▸ **PROBLEM TO WORK ON**
Below are records to write out exactly; drop the pictures when you do.

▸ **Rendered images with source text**
★ ★ ★
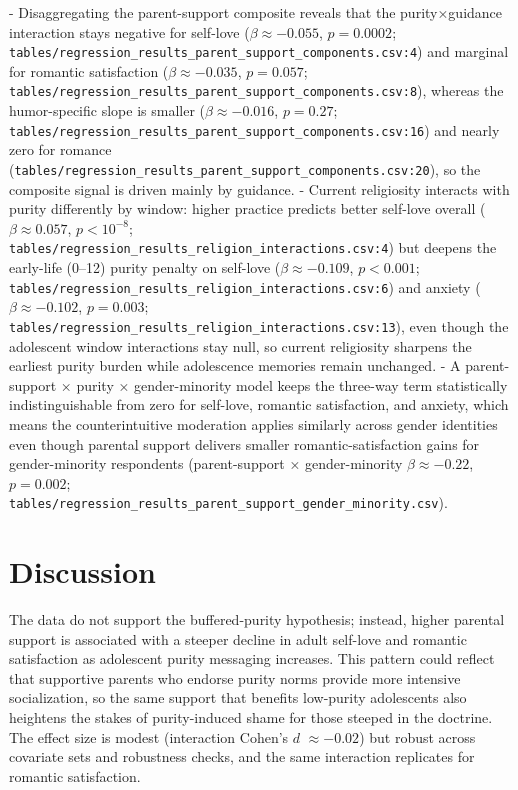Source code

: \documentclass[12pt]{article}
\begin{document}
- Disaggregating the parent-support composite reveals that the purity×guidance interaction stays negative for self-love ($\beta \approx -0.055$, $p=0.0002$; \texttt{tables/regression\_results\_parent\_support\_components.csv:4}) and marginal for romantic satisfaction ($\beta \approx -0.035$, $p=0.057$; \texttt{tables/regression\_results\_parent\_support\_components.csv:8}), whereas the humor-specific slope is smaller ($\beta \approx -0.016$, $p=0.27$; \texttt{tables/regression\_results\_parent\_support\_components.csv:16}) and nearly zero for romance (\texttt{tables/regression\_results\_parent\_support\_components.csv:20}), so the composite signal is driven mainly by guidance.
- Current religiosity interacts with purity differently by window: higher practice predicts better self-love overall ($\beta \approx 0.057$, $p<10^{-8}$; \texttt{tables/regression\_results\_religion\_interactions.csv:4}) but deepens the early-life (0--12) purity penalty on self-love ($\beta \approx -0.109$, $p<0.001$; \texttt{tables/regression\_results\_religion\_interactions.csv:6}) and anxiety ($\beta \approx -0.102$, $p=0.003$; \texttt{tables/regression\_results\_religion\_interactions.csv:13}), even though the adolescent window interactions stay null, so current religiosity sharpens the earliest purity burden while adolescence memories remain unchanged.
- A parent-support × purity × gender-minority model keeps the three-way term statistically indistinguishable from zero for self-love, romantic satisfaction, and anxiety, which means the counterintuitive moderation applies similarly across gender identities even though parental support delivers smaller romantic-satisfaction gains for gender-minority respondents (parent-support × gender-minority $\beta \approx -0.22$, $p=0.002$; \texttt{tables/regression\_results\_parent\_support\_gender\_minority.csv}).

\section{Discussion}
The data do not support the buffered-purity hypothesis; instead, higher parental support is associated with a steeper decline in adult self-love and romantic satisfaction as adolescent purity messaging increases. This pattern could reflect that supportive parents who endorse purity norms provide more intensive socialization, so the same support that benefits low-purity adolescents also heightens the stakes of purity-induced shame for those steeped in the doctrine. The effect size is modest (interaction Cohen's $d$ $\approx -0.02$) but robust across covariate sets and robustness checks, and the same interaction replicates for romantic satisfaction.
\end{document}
★ ★ ★
▸ **PROBLEM SOLUTION**
Source code

: \documentclass[12pt]{article}
\begin{document}
- Disaggregating the parent-support composite reveals that the purity×guidance interaction stays negative for self-love ($\beta \approx -0.055$, $p=0.0002$; \texttt{tables/regression\_results\_parent\_support\_components.csv:4}) and marginal for romantic satisfaction ($\beta \approx -0.035$, $p=0.057$; \texttt{tables/regression\_results\_parent\_support\_components.csv:8}), whereas the humor-specific slope is smaller ($\beta \approx -0.016$, $p=0.27$; \texttt{tables/regression\_results\_parent\_support\_components.csv:16}) and nearly zero for romance (\texttt{tables/regression\_results\_parent\_support\_components.csv:20}), so the composite signal is driven mainly by guidance.
- Current religiosity interacts with purity differently by window: higher practice predicts better self-love overall ($\beta \approx 0.057$, $p<10^{-8}$; \texttt{tables/regression\_results\_religion\_interactions.csv:4}) but deepens the early-life (0--12) purity penalty on self-love ($\beta \approx -0.109$, $p<0.001$; \texttt{tables/regression\_results\_religion\_interactions.csv:6}) and anxiety ($\beta \approx -0.102$, $p=0.003$; \texttt{tables/regression\_results\_religion\_interactions.csv:13}), even though the adolescent window interactions stay null, so current religiosity sharpens the earliest purity burden while adolescence memories remain unchanged.
- A parent-support × purity × gender-minority model keeps the three-way term statistically indistinguishable from zero for self-love, romantic satisfaction, and anxiety, which means the counterintuitive moderation applies similarly across gender identities even though parental support delivers smaller romantic-satisfaction gains for gender-minority respondents (parent-support × gender-minority $\beta \approx -0.22$, $p=0.002$; \texttt{tables/regression\_results\_parent\_support\_gender\_minority.csv}).

\section{Discussion}
The data do not support the buffered-purity hypothesis; instead, higher parental support is associated with a steeper decline in adult self-love and romantic satisfaction as adolescent purity messaging increases. This pattern could reflect that supportive parents who endorse purity norms provide more intensive socialization, so the same support that benefits low-purity adolescents also heightens the stakes of purity-induced shame for those steeped in the doctrine. The effect size is modest (interaction Cohen's $d$ $\approx -0.02$) but robust across covariate sets and robustness checks, and the same interaction replicates for romantic satisfaction.
\end{document}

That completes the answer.